# f:labeled_text_input without line break



## davejay (Dec 17, 2008)

File: galleryInfo.lrweb
Is there any way to have both the text lebel and text box in the same line without line break?

f:labeled_text_input always seem to put the textbox below the label. 

I tried wrapping within f:row and setting fill_horizontal = 1 but it's not working.
Thanks!


----------



## Sean McCormack (Dec 17, 2008)

If you could, it would break the layout and the panels would go far to right out of sight.


----------



## davejay (Dec 17, 2008)

Sean, 
Following code allows to display both Label and textbox side by side if using galleryMaker.xml. The text input box width auto adjusts to fit within the same line.
<mx:HBox ag:layout="fill_horizontal=1, spacing=1',">
<mx:HBox>
<mx:Label text="Label" />
<ag:mruPopup value="label" />
</mx:HBox>
<mx:TextInput ag:maximumLength="5''" ag:resizeToFitTextHeight="true" id="label" ag:layout="text_color=AgPanel.bright_text_color," />
</mx:HBox>
But I have no idea how to acheive it if writing in galleryInfo.lrweb


----------



## Sean McCormack (Dec 18, 2008)

Show me a screen cap dave so I can see exactly what you mean?


----------



## davejay (Dec 19, 2008)

Screenshot attached.

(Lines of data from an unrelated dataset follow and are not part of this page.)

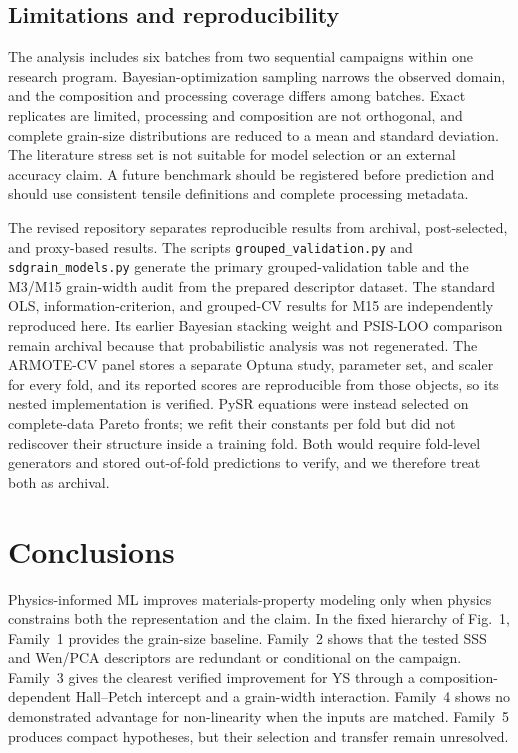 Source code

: \documentclass[5p,times,twocolumn]{elsarticle}
\begin{document}
\subsection{Limitations and reproducibility}

The analysis includes six batches from two sequential campaigns within one research program. Bayesian-optimization sampling narrows the observed domain, and the composition and processing coverage differs among batches. Exact replicates are limited, processing and composition are not orthogonal, and complete grain-size distributions are reduced to a mean and standard deviation. The literature stress set is not suitable for model selection or an external accuracy claim. A future benchmark should be registered before prediction and should use consistent tensile definitions and complete processing metadata.

The revised repository separates reproducible results from archival, post-selected, and proxy-based results. The scripts \texttt{grouped\_validation.py} and \texttt{sdgrain\_models.py} generate the primary grouped-validation table and the M3/M15 grain-width audit from the prepared descriptor dataset. The standard OLS, information-criterion, and grouped-CV results for M15 are independently reproduced here. Its earlier Bayesian stacking weight and PSIS-LOO comparison remain archival because that probabilistic analysis was not regenerated. %
The ARMOTE-CV panel stores a separate Optuna study, parameter set, and scaler for every fold, and its reported scores are reproducible from those objects, so its nested implementation is verified. PySR equations were instead selected on complete-data Pareto fronts; we refit their constants per fold but did not rediscover their structure inside a training fold. Both would require fold-level generators and stored out-of-fold predictions to verify, and we therefore treat both as archival.

\section{Conclusions}
\label{sec:conclusions}

Physics-informed ML improves materials-property modeling only when physics constrains both the representation and the claim. In the fixed hierarchy of Fig.~1, Family~1 provides the grain-size baseline. Family~2 shows that the tested SSS and Wen/PCA descriptors are redundant or conditional on the campaign. Family~3 gives the clearest verified improvement for YS through a composition-dependent Hall--Petch intercept and a grain-width interaction. Family~4 shows no demonstrated advantage for non-linearity when the inputs are matched. Family~5 produces compact hypotheses, but their selection and transfer remain unresolved.
\end{document}
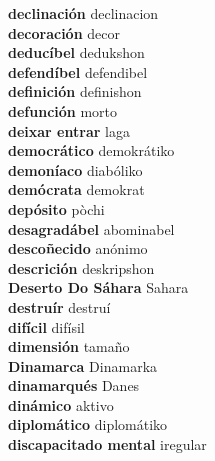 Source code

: \textbf{ declinación  } declinacion \\
\textbf{ decoración  } decor \\
\textbf{ deducíbel  } dedukshon \\
\textbf{ defendíbel  } defendibel \\
\textbf{ definición  } definishon \\
\textbf{ defunción  } morto \\
\textbf{ deixar entrar  } laga \\
\textbf{ democrático  } demokrátiko \\
\textbf{ demoníaco  } diabóliko \\
\textbf{ demócrata  } demokrat \\
\textbf{ depósito  } pòchi \\
\textbf{ desagradábel  } abominabel \\
\textbf{ descoñecido  } anónimo \\
\textbf{ descrición  } deskripshon \\
\textbf{ Deserto Do Sáhara  } Sahara \\
\textbf{ destruír  } destruí \\
\textbf{ difícil  } difísil \\
\textbf{ dimensión  } tamaño \\
\textbf{ Dinamarca  } Dinamarka \\
\textbf{ dinamarqués  } Danes \\
\textbf{ dinámico  } aktivo \\
\textbf{ diplomático  } diplomátiko \\
\textbf{ discapacitado mental  } iregular \\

Thanks for looking into this.


----------



## Sean McCormack (Dec 20, 2008)

I thought that's what you meant. AFAIK, you can't, although f:labeled_text_input has changed to allow more than 15' chars for 2.2. I know there's now a maximum length parameter added.


----------



## davejay (Dec 24, 2008)

Thank you. I also noticed f:labeled_text_input doesnt have the parameter to enabled/disable the textbox based on other ui selection.
Setting enabled=false, within f:labeled_text_input doesn't work.


----------



## Sean McCormack (Dec 28, 2008)

Adding a checkbox to it has already been added as a feature request by both myself and Matthew.


----------